Last night I sat on the porch swing alone and took in a breath of serene. I had nothing in my hands but rest. The fireflies’ intermittent glow was mesmerizing, as I listened to the cicadas’ serenade. My thoughts came to rest on goodness – even my weariness is a daily reminder of my dependence on God. I sighed a short prayer. My Father’s good pleasure allows me the lives of these babies that I so delight in!

In the clear air above me the stars hung low. I felt small, but not insignificant – the day had been a sacrifice of love. Everyday, it seems, my life is imperfectly offered to others. My body was a chair, my body was a cradle, my body was a soft and gentle comfort. I am used, fulfilled, and content.

It was not that yesterday was harder than other days. There was nothing exceptionally draining about it. I craved the tranquility and stillness of that porch-swing moment – the quietness to pray and reflect. Evening solitudes help me get my heart and mind ready for the beautiful mess of the tomorrows.

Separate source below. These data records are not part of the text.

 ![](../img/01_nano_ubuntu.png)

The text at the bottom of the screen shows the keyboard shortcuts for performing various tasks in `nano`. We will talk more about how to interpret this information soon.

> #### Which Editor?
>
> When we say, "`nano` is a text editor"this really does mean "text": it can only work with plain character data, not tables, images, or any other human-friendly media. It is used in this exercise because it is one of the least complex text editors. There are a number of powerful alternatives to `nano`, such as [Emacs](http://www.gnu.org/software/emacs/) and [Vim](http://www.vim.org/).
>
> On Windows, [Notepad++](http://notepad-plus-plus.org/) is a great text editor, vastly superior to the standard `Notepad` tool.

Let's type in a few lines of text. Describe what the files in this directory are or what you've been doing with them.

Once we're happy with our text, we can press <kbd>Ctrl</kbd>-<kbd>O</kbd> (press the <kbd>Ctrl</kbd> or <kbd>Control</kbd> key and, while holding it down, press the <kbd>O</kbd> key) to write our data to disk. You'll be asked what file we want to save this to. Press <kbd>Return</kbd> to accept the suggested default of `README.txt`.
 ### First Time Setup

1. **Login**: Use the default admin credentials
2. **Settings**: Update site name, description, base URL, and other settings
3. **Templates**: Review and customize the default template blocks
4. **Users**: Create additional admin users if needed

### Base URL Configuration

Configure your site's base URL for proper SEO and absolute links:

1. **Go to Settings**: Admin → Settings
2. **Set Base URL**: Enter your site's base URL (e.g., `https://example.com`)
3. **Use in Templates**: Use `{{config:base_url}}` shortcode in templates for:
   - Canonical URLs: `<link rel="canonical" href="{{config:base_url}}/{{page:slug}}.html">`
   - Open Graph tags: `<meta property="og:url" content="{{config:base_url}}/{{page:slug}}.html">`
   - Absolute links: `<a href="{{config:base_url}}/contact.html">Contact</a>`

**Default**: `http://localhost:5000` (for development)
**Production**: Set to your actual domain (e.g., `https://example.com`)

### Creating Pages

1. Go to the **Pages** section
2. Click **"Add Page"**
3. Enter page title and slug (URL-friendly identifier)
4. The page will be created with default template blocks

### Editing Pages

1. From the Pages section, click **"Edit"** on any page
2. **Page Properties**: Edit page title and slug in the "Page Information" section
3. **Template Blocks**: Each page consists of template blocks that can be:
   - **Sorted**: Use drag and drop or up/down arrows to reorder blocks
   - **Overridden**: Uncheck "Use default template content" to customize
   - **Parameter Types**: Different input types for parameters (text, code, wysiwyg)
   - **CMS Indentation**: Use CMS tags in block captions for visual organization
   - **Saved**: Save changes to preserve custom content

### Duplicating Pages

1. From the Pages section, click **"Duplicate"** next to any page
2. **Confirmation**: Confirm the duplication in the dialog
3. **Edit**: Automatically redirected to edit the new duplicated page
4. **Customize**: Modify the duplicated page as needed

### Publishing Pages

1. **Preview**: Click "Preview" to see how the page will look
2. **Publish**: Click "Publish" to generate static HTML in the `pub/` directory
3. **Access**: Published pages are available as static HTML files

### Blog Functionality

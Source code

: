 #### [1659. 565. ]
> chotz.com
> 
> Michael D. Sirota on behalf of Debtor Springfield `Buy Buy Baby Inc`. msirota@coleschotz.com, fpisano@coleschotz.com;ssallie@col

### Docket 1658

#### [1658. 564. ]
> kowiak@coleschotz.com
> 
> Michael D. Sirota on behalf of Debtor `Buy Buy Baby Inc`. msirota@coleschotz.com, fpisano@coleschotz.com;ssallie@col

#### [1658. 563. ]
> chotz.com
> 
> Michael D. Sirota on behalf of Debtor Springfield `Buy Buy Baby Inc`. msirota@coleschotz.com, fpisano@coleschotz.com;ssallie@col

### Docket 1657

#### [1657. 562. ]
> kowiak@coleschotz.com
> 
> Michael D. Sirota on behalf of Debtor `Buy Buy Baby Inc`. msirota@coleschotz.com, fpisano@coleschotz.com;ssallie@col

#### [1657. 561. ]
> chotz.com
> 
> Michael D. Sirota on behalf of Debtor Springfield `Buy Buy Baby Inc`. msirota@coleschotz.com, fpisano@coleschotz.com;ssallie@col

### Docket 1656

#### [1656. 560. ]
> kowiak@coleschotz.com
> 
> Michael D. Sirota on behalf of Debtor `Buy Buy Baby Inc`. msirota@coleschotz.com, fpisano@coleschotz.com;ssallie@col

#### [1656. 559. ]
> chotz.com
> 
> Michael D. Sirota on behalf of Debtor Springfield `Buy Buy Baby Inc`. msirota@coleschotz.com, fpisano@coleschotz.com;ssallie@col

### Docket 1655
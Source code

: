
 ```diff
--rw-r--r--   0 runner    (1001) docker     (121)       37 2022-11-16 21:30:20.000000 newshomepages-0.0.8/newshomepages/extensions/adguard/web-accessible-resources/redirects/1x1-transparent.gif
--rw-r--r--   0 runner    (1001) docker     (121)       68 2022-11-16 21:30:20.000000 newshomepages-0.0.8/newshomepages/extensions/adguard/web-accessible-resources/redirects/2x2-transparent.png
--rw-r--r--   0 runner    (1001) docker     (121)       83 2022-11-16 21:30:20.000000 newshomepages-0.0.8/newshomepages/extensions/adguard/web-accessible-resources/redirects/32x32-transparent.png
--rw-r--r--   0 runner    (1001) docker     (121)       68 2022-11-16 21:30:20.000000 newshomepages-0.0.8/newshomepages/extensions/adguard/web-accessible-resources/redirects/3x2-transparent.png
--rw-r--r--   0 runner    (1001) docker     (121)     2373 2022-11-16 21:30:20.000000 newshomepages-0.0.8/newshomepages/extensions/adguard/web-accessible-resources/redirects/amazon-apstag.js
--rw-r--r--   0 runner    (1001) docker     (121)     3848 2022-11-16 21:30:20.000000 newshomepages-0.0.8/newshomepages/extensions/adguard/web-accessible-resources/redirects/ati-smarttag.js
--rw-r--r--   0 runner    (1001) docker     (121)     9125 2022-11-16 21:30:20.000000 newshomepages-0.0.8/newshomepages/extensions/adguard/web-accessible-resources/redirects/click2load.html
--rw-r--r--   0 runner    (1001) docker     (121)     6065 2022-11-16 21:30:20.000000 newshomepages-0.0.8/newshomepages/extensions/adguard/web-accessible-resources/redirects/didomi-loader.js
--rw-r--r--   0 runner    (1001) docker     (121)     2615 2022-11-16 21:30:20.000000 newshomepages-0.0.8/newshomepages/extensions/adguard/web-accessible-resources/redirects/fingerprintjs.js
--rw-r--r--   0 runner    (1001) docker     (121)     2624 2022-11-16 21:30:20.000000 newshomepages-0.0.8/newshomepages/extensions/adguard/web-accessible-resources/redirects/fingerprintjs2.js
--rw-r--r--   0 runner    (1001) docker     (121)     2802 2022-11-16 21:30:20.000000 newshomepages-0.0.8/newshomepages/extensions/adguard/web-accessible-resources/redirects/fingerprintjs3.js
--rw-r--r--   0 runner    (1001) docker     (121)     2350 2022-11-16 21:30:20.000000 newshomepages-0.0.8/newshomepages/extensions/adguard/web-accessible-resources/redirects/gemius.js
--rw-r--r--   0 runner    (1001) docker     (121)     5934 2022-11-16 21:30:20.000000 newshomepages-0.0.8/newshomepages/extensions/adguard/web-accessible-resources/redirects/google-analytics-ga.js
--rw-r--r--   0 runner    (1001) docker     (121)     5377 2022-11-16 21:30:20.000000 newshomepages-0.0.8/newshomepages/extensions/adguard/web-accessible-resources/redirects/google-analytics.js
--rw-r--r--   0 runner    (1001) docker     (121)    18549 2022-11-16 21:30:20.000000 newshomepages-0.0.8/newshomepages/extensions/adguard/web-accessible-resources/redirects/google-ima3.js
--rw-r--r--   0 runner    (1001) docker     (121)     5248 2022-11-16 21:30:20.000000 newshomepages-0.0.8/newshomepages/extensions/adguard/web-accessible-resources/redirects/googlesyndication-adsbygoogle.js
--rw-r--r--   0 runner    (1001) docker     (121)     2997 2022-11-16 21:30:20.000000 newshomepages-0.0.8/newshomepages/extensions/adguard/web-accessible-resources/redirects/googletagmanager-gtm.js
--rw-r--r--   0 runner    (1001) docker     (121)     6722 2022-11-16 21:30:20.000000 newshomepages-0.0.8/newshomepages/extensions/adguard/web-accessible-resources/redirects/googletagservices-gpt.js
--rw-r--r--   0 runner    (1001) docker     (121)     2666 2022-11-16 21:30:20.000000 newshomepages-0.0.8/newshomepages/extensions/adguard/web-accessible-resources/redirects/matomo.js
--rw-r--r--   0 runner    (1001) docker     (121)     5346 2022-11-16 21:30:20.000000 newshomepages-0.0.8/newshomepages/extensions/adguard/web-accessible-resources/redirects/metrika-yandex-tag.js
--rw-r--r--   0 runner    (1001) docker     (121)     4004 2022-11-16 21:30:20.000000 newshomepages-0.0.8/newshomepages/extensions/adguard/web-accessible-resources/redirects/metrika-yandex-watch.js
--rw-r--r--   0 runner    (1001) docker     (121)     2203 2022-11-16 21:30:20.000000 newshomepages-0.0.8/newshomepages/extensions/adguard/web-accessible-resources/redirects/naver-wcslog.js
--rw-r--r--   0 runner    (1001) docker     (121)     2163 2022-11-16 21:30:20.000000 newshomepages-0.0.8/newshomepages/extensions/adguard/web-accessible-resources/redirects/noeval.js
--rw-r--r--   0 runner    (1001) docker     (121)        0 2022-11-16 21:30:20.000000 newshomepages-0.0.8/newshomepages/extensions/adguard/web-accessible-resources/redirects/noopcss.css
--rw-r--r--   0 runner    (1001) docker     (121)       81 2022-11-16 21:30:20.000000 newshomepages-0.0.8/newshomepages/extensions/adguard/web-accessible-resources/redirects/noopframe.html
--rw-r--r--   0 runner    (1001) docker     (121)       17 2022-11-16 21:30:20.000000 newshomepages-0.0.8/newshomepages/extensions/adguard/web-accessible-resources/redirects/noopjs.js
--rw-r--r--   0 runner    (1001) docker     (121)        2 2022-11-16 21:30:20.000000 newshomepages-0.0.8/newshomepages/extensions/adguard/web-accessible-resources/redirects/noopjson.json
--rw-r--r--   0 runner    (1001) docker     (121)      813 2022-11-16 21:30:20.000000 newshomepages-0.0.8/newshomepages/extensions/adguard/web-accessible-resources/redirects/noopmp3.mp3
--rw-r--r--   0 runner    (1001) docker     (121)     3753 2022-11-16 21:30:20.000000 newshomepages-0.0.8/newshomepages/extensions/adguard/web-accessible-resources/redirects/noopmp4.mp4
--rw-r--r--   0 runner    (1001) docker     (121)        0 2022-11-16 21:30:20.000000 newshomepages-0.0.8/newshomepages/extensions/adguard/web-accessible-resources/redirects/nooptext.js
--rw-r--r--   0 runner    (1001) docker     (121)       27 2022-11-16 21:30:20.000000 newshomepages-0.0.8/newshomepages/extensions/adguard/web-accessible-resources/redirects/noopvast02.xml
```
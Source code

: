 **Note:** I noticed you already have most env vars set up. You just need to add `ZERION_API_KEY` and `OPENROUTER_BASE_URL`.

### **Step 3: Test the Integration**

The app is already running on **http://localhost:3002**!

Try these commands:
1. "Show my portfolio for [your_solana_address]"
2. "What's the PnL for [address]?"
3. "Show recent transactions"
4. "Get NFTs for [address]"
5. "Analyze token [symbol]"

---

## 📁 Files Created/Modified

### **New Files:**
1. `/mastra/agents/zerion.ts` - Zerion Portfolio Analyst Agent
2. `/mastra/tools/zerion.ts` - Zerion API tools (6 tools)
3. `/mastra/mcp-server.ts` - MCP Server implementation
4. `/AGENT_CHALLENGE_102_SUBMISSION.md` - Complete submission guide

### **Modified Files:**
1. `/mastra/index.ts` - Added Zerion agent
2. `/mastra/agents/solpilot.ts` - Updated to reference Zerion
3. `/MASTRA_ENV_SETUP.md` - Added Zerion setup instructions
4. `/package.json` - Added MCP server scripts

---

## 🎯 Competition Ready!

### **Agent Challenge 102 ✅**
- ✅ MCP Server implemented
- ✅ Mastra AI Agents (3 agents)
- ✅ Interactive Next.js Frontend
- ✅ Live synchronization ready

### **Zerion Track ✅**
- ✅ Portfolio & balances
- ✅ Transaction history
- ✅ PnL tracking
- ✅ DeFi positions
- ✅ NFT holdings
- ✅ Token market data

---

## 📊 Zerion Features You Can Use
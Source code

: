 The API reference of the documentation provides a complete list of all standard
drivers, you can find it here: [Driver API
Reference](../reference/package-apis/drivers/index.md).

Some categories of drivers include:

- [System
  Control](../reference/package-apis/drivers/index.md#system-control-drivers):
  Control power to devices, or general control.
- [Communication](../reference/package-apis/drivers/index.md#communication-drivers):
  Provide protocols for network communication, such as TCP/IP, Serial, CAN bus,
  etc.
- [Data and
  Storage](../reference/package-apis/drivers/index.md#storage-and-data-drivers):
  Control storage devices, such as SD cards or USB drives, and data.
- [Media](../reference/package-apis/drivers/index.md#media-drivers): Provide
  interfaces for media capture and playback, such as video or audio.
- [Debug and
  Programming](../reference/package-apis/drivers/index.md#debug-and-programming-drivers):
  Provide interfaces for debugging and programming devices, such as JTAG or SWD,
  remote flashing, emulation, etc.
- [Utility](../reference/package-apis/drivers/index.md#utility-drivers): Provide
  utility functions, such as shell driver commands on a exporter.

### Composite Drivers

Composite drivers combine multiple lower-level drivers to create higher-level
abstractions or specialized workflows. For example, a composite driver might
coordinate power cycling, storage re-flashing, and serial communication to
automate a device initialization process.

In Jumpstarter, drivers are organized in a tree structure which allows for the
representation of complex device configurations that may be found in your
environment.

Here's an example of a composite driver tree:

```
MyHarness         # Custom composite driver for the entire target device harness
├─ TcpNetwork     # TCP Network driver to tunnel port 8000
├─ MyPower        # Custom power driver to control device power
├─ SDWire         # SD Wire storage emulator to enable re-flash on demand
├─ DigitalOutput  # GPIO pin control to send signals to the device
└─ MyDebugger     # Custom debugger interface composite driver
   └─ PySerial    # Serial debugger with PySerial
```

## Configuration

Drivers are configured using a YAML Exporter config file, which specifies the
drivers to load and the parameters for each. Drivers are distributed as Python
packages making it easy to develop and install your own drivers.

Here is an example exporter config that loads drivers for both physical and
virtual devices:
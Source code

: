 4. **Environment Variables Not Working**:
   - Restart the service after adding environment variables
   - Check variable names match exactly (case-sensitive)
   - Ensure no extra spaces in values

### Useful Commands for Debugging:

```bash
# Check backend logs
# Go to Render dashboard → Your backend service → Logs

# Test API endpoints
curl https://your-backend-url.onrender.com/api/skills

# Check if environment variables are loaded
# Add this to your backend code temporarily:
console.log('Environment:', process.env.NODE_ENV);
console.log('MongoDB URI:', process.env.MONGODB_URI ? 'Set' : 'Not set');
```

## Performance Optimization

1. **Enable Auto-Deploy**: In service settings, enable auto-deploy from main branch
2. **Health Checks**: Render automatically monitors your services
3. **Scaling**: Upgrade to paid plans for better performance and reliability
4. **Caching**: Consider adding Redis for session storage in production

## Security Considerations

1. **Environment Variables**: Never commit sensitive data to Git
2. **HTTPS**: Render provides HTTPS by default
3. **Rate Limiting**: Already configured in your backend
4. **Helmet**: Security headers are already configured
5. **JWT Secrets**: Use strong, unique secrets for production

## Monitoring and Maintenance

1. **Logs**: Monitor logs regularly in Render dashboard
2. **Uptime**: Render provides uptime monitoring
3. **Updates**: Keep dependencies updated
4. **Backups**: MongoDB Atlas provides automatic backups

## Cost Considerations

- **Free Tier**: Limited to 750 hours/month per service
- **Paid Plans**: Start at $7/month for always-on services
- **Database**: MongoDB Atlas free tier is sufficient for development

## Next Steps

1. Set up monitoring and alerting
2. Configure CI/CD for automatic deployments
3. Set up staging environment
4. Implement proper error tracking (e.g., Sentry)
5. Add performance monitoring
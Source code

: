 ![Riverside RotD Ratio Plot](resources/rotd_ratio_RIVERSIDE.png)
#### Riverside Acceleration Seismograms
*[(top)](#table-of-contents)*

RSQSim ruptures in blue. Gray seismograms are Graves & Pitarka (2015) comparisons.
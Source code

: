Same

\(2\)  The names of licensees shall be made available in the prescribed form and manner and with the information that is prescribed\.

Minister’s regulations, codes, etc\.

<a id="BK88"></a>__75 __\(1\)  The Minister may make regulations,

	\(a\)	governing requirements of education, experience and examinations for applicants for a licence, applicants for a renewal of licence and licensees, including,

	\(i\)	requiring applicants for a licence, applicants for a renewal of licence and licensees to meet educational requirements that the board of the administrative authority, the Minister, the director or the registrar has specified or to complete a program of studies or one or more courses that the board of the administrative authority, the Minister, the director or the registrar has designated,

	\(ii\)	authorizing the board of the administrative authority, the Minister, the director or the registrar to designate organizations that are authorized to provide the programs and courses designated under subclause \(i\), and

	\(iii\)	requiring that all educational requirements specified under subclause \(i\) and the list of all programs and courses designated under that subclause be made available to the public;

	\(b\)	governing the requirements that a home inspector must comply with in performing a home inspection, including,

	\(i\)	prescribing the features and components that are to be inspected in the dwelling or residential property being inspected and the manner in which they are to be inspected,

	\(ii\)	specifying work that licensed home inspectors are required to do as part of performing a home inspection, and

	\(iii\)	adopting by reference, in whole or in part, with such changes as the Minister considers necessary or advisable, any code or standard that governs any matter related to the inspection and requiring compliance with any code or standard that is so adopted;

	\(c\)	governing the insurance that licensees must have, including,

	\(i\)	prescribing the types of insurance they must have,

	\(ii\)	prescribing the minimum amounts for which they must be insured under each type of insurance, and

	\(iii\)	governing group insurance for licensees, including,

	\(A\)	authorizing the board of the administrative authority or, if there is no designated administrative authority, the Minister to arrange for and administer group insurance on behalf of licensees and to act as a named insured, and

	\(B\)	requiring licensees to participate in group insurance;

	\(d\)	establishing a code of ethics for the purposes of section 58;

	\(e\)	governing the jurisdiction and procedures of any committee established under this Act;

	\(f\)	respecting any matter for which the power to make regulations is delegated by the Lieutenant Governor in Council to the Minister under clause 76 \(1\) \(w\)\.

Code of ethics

On that swing, my heart overflowed as I continued to pray for the children – for the moments of the day that they probably will never even remember. I pray for the big one who needs to lean on God to overcome, for the child that didn’t listen to instruction, for the boy who asks questions and tells jokes, for the one who was unkind and needed discipline, for the girl that can’t sit still long enough to eat her breakfast, for the little one that had a difficult time smiling at a kind stranger with a complement. They may never remember these days, but the moments shape me and make me grateful. Mine certainly isn’t an extra-ordinary life, but a life filled with Extra-ordinary Grace.

May my children know today how deeply they are known by God.